Tuesday, March 13, 2007

Girl, interrupted

February 26, a year ago.
I'm in the shower, shaving an underarm, and my fingers slip in the soap, down just a couple of inches. It feels like I have a knot, like a raised bruise, only it doesn't hurt. I check the other side--no knot. I say aloud: "Shit." Just doesn't seem normal.

Out of the shower, I put lotion on Noah's fingertips, place his left fingers over the knot, his right on the knotless other side. He feels it immediately, nods--but sure, of course, that it's nothing.

February 27, a year ago.
I call the faculty clinic. My voice rises, a little shrill, when it looks like I can't get a same-day appointment. But it works out.

Fibroadenoma. That's what Dr.
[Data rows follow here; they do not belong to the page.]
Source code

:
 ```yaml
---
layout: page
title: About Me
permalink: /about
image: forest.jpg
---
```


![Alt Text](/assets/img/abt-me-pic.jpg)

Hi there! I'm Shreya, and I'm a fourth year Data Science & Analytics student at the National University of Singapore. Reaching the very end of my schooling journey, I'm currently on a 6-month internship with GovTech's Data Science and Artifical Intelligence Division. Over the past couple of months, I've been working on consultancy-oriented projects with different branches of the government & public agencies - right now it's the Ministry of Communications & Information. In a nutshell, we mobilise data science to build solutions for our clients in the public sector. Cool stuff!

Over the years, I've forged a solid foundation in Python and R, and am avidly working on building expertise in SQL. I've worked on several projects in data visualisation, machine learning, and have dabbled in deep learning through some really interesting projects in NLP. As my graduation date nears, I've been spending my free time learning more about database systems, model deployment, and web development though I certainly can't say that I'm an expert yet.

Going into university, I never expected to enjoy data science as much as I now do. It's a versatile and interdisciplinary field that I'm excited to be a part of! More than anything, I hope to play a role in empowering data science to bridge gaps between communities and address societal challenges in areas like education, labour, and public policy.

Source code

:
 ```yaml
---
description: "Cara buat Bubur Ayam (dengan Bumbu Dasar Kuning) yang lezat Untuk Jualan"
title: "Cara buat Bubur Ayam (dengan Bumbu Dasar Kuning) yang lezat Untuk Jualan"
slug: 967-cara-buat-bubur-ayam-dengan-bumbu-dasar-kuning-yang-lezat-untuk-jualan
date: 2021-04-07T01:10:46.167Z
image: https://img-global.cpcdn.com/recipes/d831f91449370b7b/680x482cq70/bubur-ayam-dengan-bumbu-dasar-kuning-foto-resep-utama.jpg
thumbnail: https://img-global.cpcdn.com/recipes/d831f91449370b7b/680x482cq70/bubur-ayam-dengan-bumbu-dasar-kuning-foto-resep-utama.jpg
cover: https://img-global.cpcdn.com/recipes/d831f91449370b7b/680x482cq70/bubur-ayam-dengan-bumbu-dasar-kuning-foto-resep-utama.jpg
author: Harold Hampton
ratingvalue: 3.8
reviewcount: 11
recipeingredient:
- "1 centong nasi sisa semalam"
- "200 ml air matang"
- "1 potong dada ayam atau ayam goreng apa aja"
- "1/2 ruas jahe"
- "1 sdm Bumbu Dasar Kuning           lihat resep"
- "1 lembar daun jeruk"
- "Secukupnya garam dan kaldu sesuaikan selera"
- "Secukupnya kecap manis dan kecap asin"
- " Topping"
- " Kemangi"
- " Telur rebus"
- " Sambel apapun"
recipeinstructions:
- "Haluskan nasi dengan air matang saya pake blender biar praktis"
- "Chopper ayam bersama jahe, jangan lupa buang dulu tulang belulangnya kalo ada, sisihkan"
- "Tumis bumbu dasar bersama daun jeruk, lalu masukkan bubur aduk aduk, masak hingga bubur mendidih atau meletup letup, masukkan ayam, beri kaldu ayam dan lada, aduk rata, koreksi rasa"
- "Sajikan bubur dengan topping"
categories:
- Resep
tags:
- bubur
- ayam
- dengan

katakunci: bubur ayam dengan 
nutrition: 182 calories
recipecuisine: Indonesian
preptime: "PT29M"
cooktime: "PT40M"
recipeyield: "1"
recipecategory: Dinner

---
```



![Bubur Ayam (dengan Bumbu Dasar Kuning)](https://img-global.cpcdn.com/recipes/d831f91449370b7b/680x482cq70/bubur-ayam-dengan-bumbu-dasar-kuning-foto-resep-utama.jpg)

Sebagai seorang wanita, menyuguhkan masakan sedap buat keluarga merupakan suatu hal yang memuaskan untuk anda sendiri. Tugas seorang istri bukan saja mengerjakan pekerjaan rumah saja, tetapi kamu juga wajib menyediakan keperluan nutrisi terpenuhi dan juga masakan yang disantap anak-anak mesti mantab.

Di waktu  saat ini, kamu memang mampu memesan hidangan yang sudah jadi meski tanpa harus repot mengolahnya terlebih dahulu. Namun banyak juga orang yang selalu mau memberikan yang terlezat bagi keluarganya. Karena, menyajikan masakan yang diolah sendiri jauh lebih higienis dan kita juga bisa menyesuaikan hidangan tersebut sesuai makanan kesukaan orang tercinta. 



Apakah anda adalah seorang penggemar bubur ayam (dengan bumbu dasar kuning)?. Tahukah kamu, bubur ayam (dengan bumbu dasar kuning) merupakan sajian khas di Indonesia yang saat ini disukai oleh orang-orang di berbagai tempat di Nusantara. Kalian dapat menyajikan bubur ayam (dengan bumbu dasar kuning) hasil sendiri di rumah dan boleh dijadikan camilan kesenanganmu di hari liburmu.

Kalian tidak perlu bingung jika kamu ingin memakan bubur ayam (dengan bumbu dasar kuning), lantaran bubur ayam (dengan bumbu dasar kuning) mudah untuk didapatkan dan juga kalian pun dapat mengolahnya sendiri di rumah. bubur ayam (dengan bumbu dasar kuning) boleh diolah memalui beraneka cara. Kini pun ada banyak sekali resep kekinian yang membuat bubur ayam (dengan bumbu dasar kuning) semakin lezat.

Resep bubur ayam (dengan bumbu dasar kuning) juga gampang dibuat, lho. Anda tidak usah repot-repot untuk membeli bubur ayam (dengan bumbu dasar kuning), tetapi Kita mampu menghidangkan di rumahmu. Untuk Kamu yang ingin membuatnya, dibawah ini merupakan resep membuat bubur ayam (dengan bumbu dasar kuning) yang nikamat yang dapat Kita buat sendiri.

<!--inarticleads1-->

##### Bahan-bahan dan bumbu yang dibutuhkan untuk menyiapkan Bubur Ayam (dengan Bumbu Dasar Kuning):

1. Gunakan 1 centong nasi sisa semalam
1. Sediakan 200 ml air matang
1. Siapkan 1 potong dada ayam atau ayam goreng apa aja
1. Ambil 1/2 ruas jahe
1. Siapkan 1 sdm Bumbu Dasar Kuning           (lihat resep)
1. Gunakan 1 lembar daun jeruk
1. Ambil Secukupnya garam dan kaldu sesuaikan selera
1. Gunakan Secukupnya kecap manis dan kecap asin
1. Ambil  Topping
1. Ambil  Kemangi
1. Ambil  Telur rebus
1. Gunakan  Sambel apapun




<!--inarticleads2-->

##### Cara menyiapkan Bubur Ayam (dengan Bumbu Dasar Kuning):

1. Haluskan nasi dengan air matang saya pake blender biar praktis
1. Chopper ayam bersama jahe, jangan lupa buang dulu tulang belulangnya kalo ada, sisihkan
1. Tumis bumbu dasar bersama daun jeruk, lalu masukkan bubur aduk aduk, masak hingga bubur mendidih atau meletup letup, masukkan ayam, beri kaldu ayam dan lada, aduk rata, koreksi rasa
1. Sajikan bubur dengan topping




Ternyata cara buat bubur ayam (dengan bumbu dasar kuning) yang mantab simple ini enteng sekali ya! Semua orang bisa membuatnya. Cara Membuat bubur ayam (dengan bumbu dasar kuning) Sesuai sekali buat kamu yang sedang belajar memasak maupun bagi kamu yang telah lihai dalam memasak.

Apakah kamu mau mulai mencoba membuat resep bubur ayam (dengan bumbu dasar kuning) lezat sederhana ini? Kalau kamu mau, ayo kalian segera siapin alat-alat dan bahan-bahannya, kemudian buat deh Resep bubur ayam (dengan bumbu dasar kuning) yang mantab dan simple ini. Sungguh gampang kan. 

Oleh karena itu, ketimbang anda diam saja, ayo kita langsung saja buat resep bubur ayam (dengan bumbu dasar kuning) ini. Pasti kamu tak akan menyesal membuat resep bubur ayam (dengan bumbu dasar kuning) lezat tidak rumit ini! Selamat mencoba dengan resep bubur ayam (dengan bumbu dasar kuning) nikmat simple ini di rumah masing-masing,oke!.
Sapkin says, after finishing the exam. "I'll refer you for a mammogram to be sure. Don't worry if they also do a biopsy--they are abundantly cautious at the breast center."

A year ago today.
In previous days, I've had my first mammogram ever. The knot showed up as suspicious, so I've also had an ultrasound and biopsy. Also suspicious, but then I had to wait several long days for the lab results. Now I'm back at the Norris Cancer Center, Noah with me for the first time in the series of appointments (since we've been sure, 'til now, that it was really nothing). We're still waiting to hear "fibroadenoma" confirmed, and we've planned a celebratory lunch afterward.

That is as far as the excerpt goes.